[Saved entries]
··········

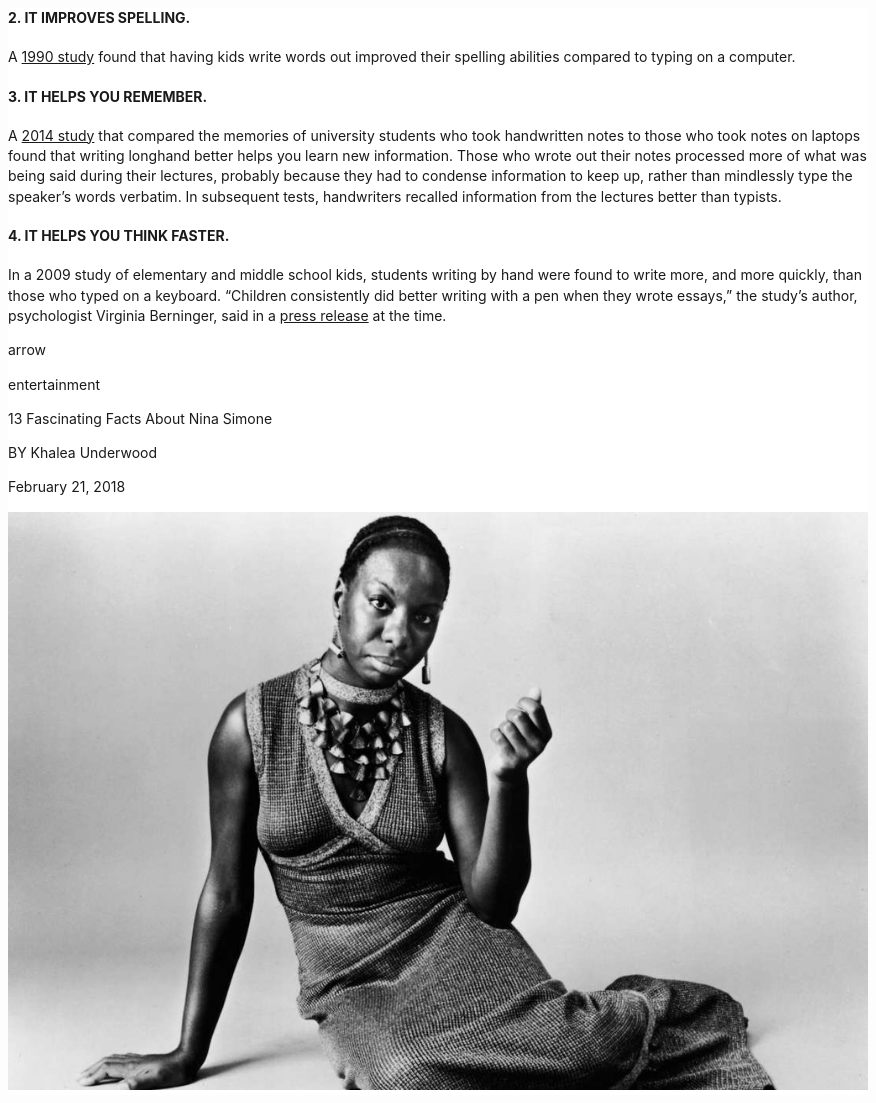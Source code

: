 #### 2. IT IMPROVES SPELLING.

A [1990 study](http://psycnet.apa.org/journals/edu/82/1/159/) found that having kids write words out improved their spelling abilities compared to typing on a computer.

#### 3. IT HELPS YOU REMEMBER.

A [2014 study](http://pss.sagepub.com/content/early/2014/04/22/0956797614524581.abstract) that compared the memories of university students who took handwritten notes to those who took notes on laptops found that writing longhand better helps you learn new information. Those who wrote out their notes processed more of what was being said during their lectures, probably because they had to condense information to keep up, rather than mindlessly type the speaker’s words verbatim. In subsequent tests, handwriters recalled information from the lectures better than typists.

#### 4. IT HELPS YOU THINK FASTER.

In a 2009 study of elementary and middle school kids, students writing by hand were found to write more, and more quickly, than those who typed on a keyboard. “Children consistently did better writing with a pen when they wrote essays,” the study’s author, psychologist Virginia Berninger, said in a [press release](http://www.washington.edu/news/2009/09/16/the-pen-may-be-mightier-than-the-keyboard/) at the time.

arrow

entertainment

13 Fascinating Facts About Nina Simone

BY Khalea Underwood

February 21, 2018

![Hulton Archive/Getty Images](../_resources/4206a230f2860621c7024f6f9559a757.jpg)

··········

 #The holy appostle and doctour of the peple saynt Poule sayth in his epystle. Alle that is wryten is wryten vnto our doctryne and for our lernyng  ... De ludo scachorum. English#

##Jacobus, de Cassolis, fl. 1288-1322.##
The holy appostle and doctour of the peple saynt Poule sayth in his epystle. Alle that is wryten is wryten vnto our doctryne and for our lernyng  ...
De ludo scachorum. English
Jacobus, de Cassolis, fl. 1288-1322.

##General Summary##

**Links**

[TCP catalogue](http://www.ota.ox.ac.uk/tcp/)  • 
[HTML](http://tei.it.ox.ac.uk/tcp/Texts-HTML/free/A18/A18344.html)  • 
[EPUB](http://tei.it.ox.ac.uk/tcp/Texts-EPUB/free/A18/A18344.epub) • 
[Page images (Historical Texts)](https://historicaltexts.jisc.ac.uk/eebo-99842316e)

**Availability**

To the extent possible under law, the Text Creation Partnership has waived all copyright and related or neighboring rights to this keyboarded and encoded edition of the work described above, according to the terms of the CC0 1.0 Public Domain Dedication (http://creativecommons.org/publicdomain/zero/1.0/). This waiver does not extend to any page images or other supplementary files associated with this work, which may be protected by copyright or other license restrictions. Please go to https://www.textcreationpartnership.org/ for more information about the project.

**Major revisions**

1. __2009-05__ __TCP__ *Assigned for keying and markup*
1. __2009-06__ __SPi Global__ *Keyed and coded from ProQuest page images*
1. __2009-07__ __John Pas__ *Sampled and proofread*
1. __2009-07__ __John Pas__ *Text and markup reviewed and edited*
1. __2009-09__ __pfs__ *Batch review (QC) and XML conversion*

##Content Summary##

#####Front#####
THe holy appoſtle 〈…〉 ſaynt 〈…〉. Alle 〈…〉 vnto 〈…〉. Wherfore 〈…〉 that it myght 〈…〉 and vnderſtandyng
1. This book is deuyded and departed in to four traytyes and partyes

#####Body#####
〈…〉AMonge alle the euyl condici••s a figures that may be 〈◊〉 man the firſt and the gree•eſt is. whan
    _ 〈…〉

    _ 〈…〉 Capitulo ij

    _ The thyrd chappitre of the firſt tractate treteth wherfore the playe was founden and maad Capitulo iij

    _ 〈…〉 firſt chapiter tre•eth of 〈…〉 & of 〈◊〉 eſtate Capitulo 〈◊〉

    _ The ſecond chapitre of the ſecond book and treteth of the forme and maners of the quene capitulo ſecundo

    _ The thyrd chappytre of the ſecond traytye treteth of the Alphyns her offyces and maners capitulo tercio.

··········

## Work required
For each line above that has the word "book", add one to a tally, and report the final tally alone.

## Solution below
2